[HN Gopher] Duperemove - Tools for deduping file systems
___________________________________________________________________
Duperemove - Tools for deduping file systems
Author : anotherhue
Score : 27 points
Date : 2024-08-08 15:38 UTC (7 hours ago)
(HTM) web link (github.com)
(TXT) w3m dump (github.com)
| doctorpangloss wrote:
| Microsoft's File Deduplication works really well. But I think
| they only enable it in Windows Server because it would truly cut
| PC profits in half if people didn't run out of storage all the
| time.
| sheepdestroyer wrote:
| But Microsoft does not sell local storage?
| mrguyorama wrote:
| Normal People do not run out of storage on their PCs. What data
| do you think normal people even have? Everything is streamed.
| My girlfriend has kept everything that has ever mattered to her
| for 15 years now, including two college degrees worth of class
| material, in the free tier of OneDrive, like a few gigs maybe.
|
| Her largest digital asset is a gig of mp3s that are a copy of
| the Harry Potter audiobooks. Even that is "streamed" from my
| google drive. Even getting her into the hobby of "collecting
| steam games" hasn't put pressure on her 500gb hard drive,
| because she doesn't play modern AAA games.
|
| People run out of storage on their phone from taking Video and
| Pictures but they don't ever copy those over to their PCs, if
| they even have PCs, they just buy more cloud storage space from
| Apple.
| floam wrote:
| And common ways of filling up your storage, like big photo or
| music libraries, are unlikely to have many dupes.
| doctorpangloss wrote:
| > Normal People do not run out of storage on their PCs... My
| girlfriend...
|
| Normal people run out of storage on their 128GB SSD macOS
| devices all the time.
| zeotroph wrote:
| That only seems to work on btrfs, XFS, (and maybe now or very
| soon) ZFS and bcachefs: "[duperemove] simply finds candidates for
| dedupe and submits them to the Linux kernel FIDEDUPERANGE ioctl."

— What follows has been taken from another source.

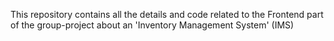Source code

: This repository contains all the details and code related to the Frontend part <br> of the group-project
about an 'Inventory Management System' (IMS)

| [1] (aka BTRFS_IOC_FILE_EXTENT_SAME), and this ioctl "performs
| the 'compare and share if identical'" (and locking etc.) work
| [2]. But on those filesystems, that is a nice feature, plus it
| lets the tool get away with a weak hash like murmur3.
|
| 1: http://markfasheh.github.io/duperemove/duperemove.html 2:
| https://manpages.debian.org/bookworm/manpages-dev/ioctl_fide...
| Alifatisk wrote:
| I have recently stumbled upon a challenge with deduping lots of
| media. I'm talking about both images and pictures. They are named
| in different ways, comes in different image and video formats,
| and are spread out throughout a whole directory and deeply
| nested. In total, it's about 170 GB of content.
|
| My approach have been this: - Flatten out all the deeply nested
| folders - Categorize the content into folders with the year as
| name - Run deduplication and set the threshold to 100% match (I
| really don't want to loose any content) - Sync to Google photos
|
| Have anyone else faced similar challenges?
| 0cf8612b2e1e wrote:
| If you are only willing to drop exact duplicates, why not just
| take a file hash of everything as your starting point? Delete
| all but one of the collisions.
| Alifatisk wrote:
| DupeGuru has been pretty effective solution for this. I don't
| know if creating a hash for every file and then checking for
| collision is any better way? Sounds like it requires more
| labor.
| 0cf8612b2e1e wrote:
| find . -type f -exec sha256sum {} \; | sort
|
| Gets you half way there.
| corndoge wrote:
| I think lots of people have faced this challenge. There are
| several tools that will find and allow you to purge exact
| duplicates, such as dupeguru.
| fluential wrote:
| I've been processing a lot of niche audio files often same tracks
| but trimmed in length - jdupe [1] worked really well.
|
| https://codeberg.org/jbruchon/jdupes
| abspoel wrote:
| A while back I wrote a simple tool to remove or symlink duplicate
| files (exact matches). It's faster than fully hashing each file,
| maybe it's useful to some folks: https://github.com/abspoel/dedup
___________________________________________________________________
(page generated 2024-08-08 23:01 UTC)